Duan Hongyu, Li Feng, Shang Junliang, Liu Jinxing, Li Yan, Liu Xikui
School of Computer Science, Qufu Normal University, Rizhao, 276826, China.
Department of Electrical Engineering and Information Technology, Shandong University of Science and Technology, Jinan, 250031, Shandong, China.
Interdiscip Sci. 2022 Dec;14(4):917-928. doi: 10.1007/s12539-022-00536-w. Epub 2022 Aug 8.
A surge in research has occurred because of current developments in single-cell technologies. Above all, single-cell Assay for Transposase-Accessible Chromatin with high throughput sequencing (scATAC-seq) is a popular approach of analyzing chromatin accessibility differences at the level of single cell, either within or between groups. As a result, it is critical to examine cell heterogeneity at a previously unseen level and to identify both recognized and unknown cell types. However, with the ever-increasing number of cells engendered by technological development and the characteristics of the data, such as high noise, sparsity and dimension, challenges in distinguishing cell types have emerged. We propose scVAEBGM, which integrates a Variational Autoencoder (VAE) with a Bayesian Gaussian-mixture model (BGM) to process and analyze scATAC-seq data. This method combines and takes benefits of a Bayesian Gaussian mixture model to estimate the number of cell types without determining the cluster number in a beforehand. In other words, the size of the clusters is inferred from the data, thus avoiding biases introduced by subjective assessments when manually determining the size of the clusters. Additionally, the method is more robust to noise and can better represent single-cell data in lower dimensions. We also create a further clustering strategy. It is indicated by experiments that further clustering based on the already completed clustering can improve the clustering accuracy again. We test on six public datasets, and scVAEBGM outperforms various dimension reduction baselines. In downstream applications, scVAEBGM can reveal biological cell types.

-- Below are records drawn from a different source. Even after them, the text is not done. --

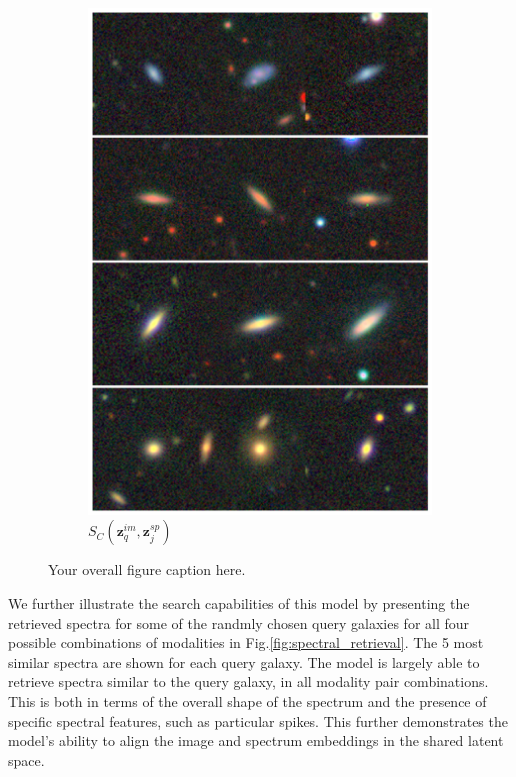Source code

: \documentclass[a4paper,12pt]{article}
\begin{document}
\begin{figure}[H]
\begin{subfigure}{0.22\textwidth}
        \includegraphics[height=0.21\textheight]{../figures/images_sp_im.png}
        \caption{$S_C(\mathbf{z}_q^{im}, \mathbf{z}_j^{sp})$}
        \label{fig:retrieval_5}
    \end{subfigure}
    \caption{Your overall figure caption here.}
    \label{fig:retrieval}
\end{figure}
We further illustrate the search capabilities of this model by presenting the retrieved spectra for some of the randmly chosen query galaxies for all four possible combinations of modalities in Fig.\ref{fig:spectral_retrieval}. The 5 most similar spectra are shown for each query galaxy. The model is largely able to retrieve spectra similar to the query galaxy, in all modality pair combinations. This is both in terms of the overall shape of the spectrum and the presence of specific spectral features, such as particular spikes. This further demonstrates the model's ability to align the image and spectrum embeddings in the shared latent space.
\end{document}
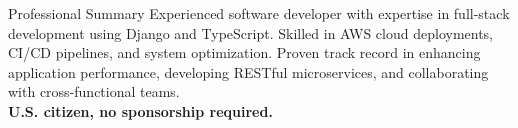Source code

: \documentclass{resume} %
\begin{document}
\begin{rSection}{Professional Summary}
Experienced software developer with expertise in full-stack development using Django and TypeScript. Skilled in AWS cloud deployments, CI/CD pipelines, and system optimization. Proven track record in enhancing application performance, developing RESTful microservices, and collaborating with cross-functional teams. \\
\textbf{U.S. citizen, no sponsorship required.}
\end{rSection}



\end{document}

由于单细胞技术的当前发展,研究出现了激增。最重要的是,单细胞转座酶可及染色质高通量测序分析(scATAC-seq)是一种在单细胞水平分析组内或组间染色质可及性差异的常用方法。因此,在前所未有的水平上检查细胞异质性并识别已知和未知细胞类型至关重要。然而,随着技术发展产生的细胞数量不断增加以及数据的高噪声、稀疏性和高维性等特征,区分细胞类型面临挑战。我们提出了scVAEBGM,它将变分自编码器(VAE)与贝叶斯高斯混合模型(BGM)集成,用于处理和分析scATAC-seq数据。该方法结合并利用贝叶斯高斯混合模型来估计细胞类型的数量,而无需事先确定聚类数量。换句话说,聚类大小是从数据中推断出来的,从而避免了手动确定聚类大小时主观评估引入的偏差。此外,该方法对噪声更具鲁棒性,并且能够在低维度下更好地表示单细胞数据。我们还创建了一种进一步的聚类策略。实验表明,基于已完成聚类的进一步聚类可以再次提高聚类准确性。我们在六个公共数据集上进行了测试,scVAEBGM优于各种降维基线。在下游应用中,scVAEBGM可以揭示生物细胞类型。